Celebrating the Holidays with Hope

by Joyce Tompkins

Joyce Tompkins

Joyce Tompkins is the Religious Advisor to the Campus Protestant Community. Other Spiritual Reflections  are available on the Religious Advisor's page.

You can write to Joyce at jtompki1@swarthmore.edu

At first, I was baffled. I was preparing for my annual student Christmas party. Now my Christmas party is not any big deal, as such parties go. I invite the students from my various campus groups to my house for a few hours in the evening, just before finals begin. I have made the same simple arrangements for four years now. I clean the first floor of my house, put up a few ornaments, set up an undecorated tree in the living room with a big box of ornaments nearby, and build a fire. I do bake a few sheets of cookies, but most of the fare is bought in bulk at BJ's. Then I heat up some jugs of store-bought apple cider on the stove in a big pot, and throw in a handful of cloves and cinnamon. As I said, rather simple fare.

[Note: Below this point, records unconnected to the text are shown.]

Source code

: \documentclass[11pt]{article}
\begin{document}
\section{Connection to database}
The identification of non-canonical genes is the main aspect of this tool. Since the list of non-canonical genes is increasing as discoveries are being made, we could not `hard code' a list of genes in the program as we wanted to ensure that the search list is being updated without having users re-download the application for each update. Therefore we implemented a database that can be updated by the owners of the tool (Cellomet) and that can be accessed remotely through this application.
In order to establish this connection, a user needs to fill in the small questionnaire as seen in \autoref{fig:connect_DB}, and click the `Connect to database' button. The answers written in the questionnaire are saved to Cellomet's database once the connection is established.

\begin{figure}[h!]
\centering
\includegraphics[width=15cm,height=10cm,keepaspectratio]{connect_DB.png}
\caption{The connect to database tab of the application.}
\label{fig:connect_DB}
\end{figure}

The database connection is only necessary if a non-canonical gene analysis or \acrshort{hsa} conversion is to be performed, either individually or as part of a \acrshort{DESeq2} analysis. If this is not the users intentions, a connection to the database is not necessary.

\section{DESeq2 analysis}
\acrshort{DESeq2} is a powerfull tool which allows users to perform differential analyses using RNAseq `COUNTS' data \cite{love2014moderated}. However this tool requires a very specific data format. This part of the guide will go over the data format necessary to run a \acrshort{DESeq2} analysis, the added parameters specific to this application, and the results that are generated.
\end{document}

But as the students arrived in a large herd, I was amazed at some of their comments. Several related dreams they had had about the party the week before. Another told me that after last year's party, he had tried to replicate my cider recipe at home, but could not figure out my special technique - was it the blend of apples I used? or the particular way I strained the pulp? he asked. Two girls produced ornaments they had bought in September in anticipation of decorating my tree at this very party. A freshman presented a loaf of bread, home-baked in the dorm oven, with apologies, fearing its taste would pale in comparison with the sumptuous feast he had been prepared for by others who had attended in past years. And two Latina students had written out the words to their favorite Spanish carol, hand-written in multiple copies, so that we could welcome Christmas together in the language of their Cuban and Puerto Rican cultures.

At first, I was baffled. Why all the fuss about this simple, no-frills party? It's about projection, of course. It's about our need for God in dark times. There is nothing very special about my Christmas party. But for students, when the ten days to come hold such challenges, this brief reminder of what lies ahead if they can just survive finals week is like paradise. They take the simple container I provide and festoon it with all the joys of their imagined celebrations, so near and yet so far. It is a simple respite that carries them through the dark days to come. It gives hope.

We all need hope, no matter who we are. We all need the container of this season, on which to project our bright dreams of promises fulfilled. We all face challenges in these times time of war and economic turmoil, challenges far beyond a student's worries over exams and final papers. But we all, also, have reason to hope. At this darkest time of year the promises of God are bright and clear: the promise of peace on earth for all people, the dream of a world where justice shines in the darkness like a beacon of light. May we have the vision to believe in these promises, and the courage to make them true.